Are you eligible to take part in the Making Tax Digital (MTD) for Income Tax Pilot? 

At a glance

  • Taxpayers and their agents can sign up and participate in Making Tax Digital (MTD) for Income Tax pilot scheme (private beta). 
  • Making Tax Digital for Income Tax is currently voluntary. It will become mandatory from 6 April 2026 in phases based on your total annual income from self-employment or property. Taxpayers can either: 
    • Volunteer to use the service now (for self-employment and property income sources). 
    • Continue to send self-assessment tax returns as normal, and sign up to MTD for Income Tax when it becomes mandatory.
  • If the taxpayer has multiple income sources, you’ll need to sign up each one for MTD for Income Tax (it is not possible to sign up only one of multiple trades).
  • Signing up for the Pilot will mean that you will need to comply with the MTD record-keeping & reporting requirements. See, MTD: Toolkit for accountants
  • Only certain taxpayers are currently eligible to participate.
  • Taxpayers who have voluntarily signed up for the pilot can opt-out at any time during the testing phase using their HMRC online services account. Authorised agents can do this on behalf of their clients using their Agent Services Account (ASA). 

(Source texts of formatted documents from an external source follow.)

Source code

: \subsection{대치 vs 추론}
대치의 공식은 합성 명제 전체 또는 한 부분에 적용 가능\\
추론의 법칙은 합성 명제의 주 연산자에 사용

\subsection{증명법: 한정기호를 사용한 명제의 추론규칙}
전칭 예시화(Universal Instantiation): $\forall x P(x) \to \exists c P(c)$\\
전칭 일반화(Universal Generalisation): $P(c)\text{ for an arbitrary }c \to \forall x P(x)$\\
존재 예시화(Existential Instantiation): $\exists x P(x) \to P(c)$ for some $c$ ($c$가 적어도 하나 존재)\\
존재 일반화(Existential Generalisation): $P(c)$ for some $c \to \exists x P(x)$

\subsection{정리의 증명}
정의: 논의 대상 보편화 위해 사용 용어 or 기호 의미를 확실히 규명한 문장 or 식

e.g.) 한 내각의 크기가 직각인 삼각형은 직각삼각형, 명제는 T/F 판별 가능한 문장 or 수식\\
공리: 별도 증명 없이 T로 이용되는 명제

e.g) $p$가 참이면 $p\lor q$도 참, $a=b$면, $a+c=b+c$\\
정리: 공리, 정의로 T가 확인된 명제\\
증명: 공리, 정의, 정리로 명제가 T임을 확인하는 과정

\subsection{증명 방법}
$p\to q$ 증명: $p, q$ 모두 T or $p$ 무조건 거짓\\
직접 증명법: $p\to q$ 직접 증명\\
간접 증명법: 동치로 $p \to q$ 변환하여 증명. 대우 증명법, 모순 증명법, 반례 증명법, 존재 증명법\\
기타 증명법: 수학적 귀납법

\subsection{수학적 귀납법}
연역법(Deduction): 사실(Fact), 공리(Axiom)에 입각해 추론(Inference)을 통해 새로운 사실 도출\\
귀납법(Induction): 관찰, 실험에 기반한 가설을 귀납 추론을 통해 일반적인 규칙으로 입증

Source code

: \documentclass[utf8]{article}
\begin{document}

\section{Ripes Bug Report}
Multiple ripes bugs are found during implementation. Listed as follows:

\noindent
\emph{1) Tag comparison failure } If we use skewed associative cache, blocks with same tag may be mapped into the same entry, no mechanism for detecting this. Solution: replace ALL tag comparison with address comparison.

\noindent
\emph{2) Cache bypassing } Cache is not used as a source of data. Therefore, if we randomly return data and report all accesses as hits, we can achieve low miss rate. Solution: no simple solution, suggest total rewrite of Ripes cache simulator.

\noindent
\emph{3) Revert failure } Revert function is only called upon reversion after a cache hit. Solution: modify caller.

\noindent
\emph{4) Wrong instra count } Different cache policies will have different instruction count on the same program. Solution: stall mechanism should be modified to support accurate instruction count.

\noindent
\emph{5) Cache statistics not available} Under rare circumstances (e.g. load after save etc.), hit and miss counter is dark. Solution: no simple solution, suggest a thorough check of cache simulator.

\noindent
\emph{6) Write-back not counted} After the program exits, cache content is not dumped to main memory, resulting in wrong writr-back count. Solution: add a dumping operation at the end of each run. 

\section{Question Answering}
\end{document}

Are you eligible to take part?

  • Use our MTD pilot: eligibility checker 2024-25 and 2025-26 to check whether you can sign up to volunteer under the pilot scheme.

Recent changes.

  • After pausing the pilot in February 2023, HMRC expanded the MTD pilot (private beta) from April 2024. A larger but still restricted pool of sole traders and landlords were able to volunteer. 
  • The public beta testing is expected to open in April 2025.  
  • It was announced at Autumn Budget 2024 that self-employed businesses and landlords with a turnover above £20,000 will be mandated into MTD ITSA within the term of the current parliament.
  • Data have shown that in the three years since the pilot scheme began 1015 people have participated, of these, only 218 or approximately 21% are landlords with property income. The numbers have fallen dramatically since the first year, 2018-2019, from 877 to 26 in 2020-2021 and as of January 2022, only nine were participating.